= Task details =
From the listing below, set down exactly the lines between the one holding "0.094s | 89.544MiB|" and the one holding "0.095s | 93.348MiB|", inclusive. No other line is wanted.
··· Extracted records ···
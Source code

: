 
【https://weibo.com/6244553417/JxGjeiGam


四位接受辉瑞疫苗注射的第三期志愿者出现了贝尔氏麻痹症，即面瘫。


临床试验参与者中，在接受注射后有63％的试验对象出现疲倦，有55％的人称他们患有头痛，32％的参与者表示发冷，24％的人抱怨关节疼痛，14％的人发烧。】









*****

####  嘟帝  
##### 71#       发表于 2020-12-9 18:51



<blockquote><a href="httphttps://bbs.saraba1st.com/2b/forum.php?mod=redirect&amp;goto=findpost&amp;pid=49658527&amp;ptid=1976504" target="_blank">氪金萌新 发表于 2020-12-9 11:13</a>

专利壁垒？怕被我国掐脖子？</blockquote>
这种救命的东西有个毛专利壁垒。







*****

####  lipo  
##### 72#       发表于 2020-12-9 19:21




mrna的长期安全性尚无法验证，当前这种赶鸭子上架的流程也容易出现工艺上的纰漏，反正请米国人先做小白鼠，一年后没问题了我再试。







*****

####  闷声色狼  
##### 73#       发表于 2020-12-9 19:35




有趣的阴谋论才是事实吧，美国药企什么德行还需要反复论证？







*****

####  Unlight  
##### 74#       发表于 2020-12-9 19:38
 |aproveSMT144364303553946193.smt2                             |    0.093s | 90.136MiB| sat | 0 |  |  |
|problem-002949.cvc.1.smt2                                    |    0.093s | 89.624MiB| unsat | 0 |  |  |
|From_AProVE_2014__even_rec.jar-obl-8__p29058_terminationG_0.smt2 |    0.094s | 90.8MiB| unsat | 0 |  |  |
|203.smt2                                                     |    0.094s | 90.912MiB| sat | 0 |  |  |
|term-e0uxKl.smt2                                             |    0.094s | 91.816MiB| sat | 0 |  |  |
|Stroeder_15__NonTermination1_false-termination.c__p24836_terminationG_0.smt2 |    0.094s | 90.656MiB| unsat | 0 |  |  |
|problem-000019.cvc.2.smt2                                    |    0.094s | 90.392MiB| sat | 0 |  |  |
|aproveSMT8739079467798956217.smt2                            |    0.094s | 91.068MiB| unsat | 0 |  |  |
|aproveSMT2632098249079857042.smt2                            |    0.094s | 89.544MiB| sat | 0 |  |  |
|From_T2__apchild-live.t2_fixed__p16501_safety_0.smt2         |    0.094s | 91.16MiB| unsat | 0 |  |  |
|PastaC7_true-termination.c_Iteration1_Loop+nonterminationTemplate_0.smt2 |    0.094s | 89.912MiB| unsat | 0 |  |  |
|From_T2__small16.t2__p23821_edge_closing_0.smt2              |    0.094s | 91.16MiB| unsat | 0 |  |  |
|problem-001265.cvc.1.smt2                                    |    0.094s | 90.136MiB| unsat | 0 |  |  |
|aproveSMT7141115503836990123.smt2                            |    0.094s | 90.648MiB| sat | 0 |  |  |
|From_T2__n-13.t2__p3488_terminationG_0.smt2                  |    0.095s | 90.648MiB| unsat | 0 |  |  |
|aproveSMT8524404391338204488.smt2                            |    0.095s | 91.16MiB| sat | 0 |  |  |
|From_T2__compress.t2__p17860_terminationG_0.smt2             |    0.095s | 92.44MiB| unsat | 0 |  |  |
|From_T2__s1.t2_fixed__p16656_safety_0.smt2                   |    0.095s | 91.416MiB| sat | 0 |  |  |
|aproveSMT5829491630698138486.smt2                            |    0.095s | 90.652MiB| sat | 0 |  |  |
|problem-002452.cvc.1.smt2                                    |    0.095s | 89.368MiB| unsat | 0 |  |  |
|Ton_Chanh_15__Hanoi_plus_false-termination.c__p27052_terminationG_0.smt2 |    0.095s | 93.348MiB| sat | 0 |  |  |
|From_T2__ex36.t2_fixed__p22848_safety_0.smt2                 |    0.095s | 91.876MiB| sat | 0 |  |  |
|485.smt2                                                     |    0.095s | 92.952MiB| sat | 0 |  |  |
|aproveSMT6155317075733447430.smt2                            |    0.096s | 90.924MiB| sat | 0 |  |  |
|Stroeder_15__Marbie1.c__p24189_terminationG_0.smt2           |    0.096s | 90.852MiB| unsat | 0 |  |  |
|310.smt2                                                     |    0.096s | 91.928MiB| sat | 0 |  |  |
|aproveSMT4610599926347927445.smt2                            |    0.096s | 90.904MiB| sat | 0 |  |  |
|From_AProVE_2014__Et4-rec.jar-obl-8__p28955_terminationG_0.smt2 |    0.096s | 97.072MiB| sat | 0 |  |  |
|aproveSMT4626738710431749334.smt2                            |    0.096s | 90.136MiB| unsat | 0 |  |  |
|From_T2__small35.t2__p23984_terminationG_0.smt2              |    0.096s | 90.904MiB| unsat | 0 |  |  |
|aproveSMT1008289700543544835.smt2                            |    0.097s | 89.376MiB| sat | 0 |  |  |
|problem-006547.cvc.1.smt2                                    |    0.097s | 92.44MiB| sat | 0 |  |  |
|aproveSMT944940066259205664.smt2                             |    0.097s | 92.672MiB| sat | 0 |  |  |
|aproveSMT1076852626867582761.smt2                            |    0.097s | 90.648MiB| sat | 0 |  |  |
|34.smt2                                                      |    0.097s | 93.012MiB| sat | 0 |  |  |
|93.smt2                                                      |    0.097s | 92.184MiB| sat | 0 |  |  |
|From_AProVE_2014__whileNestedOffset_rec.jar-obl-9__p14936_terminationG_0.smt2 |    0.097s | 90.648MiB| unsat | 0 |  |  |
···
= The completed task =
|aproveSMT2632098249079857042.smt2                            |    0.094s | 89.544MiB| sat | 0 |  |  |
|From_T2__apchild-live.t2_fixed__p16501_safety_0.smt2         |    0.094s | 91.16MiB| unsat | 0 |  |  |
|PastaC7_true-termination.c_Iteration1_Loop+nonterminationTemplate_0.smt2 |    0.094s | 89.912MiB| unsat | 0 |  |  |
|From_T2__small16.t2__p23821_edge_closing_0.smt2              |    0.094s | 91.16MiB| unsat | 0 |  |  |
|problem-001265.cvc.1.smt2                                    |    0.094s | 90.136MiB| unsat | 0 |  |  |
|aproveSMT7141115503836990123.smt2                            |    0.094s | 90.648MiB| sat | 0 |  |  |
|From_T2__n-13.t2__p3488_terminationG_0.smt2                  |    0.095s | 90.648MiB| unsat | 0 |  |  |
|aproveSMT8524404391338204488.smt2                            |    0.095s | 91.16MiB| sat | 0 |  |  |
|From_T2__compress.t2__p17860_terminationG_0.smt2             |    0.095s | 92.44MiB| unsat | 0 |  |  |
|From_T2__s1.t2_fixed__p16656_safety_0.smt2                   |    0.095s | 91.416MiB| sat | 0 |  |  |
|aproveSMT5829491630698138486.smt2                            |    0.095s | 90.652MiB| sat | 0 |  |  |
|problem-002452.cvc.1.smt2                                    |    0.095s | 89.368MiB| unsat | 0 |  |  |
|Ton_Chanh_15__Hanoi_plus_false-termination.c__p27052_terminationG_0.smt2 |    0.095s | 93.348MiB| sat | 0 |  |  |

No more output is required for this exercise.